When I moved to Georgia ten years ago, I left my houses…HOUSES! I owned two homes at 24. I wanted to buy a house, so I did it. Then I was running from an abusive relationship (my teen and early 20’s left me with visible scars, but the ones unseen, the mental and emotional ones, were/are the worst), so I bought a new house. I let me ex keep my first house. That’s how much I wanted out. I only knew how to keep pushing with or without support. I moved out my mom’s house when I was 16 and figured life out (sometimes in the worse ways). The problem with always being on go with no brakes, is that eventually the engine needs a break, or it dies. That’s how I found myself last Friday, hanging onto my sink, trying to breath. The last three weeks have been too triggering. And, as bad as it sounds, my daughter is my anchor. When she’s around, I can’t fall apart. I put a lot of value in being her mom.
I speak to my mom, maybe, 4-5 times/year.
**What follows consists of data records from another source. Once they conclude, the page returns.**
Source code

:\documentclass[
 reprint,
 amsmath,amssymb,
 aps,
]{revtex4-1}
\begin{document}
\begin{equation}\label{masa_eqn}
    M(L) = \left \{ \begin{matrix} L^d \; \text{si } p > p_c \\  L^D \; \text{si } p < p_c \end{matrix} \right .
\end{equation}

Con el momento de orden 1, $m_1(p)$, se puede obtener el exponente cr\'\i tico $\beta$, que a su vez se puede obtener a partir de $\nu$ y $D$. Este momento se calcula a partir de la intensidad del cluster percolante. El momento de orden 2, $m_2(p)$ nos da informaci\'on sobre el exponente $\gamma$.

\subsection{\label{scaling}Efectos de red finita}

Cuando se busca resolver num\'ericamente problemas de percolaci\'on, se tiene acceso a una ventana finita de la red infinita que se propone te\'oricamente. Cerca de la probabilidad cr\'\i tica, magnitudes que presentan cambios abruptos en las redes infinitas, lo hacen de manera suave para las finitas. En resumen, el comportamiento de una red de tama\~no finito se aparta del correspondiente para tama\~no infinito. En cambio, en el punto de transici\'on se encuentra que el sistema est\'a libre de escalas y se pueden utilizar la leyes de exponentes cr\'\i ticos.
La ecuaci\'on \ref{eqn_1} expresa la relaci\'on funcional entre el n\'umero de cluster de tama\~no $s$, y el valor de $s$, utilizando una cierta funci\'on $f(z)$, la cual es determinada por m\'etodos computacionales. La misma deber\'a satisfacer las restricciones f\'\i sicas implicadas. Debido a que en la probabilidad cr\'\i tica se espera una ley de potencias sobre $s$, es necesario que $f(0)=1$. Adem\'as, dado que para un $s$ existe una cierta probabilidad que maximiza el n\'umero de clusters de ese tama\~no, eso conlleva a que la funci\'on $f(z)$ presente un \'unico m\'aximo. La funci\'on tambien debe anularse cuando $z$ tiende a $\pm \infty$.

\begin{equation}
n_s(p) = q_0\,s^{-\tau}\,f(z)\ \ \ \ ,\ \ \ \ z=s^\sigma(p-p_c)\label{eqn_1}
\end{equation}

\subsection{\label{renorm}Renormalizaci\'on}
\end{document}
My daughter has been in Minnesota for two months. My mom hasn’t seen her since 2018. She still hasn’t seen her, hasn’t called her, nothing (Trigger one). My dad’s making his every 7-10 year appearance (Trigger two). Interacting with people that are toxic af and should be blocked (Trigger three). Another family issue (Trigger four). An influx of messages from strangers asking me if they can “pick my brain” (essentially asking me to provide free labor). I fell apart. And, falling apart feels like failure.
I was, still am, terrified of failure, but I did fail. I failed myself. I didn’t go back to therapy. I just covered everything up with a smile.
So, I am taking a real break.
P.S. The articles, podcasts, interviews, speaking engagements only tell a piece of my story. I appreciate everyone that has reached out to tell me how inspiring it is to hear about my success as a small business. I’m still working. I’m still growing. Thanks for reading this part of my story.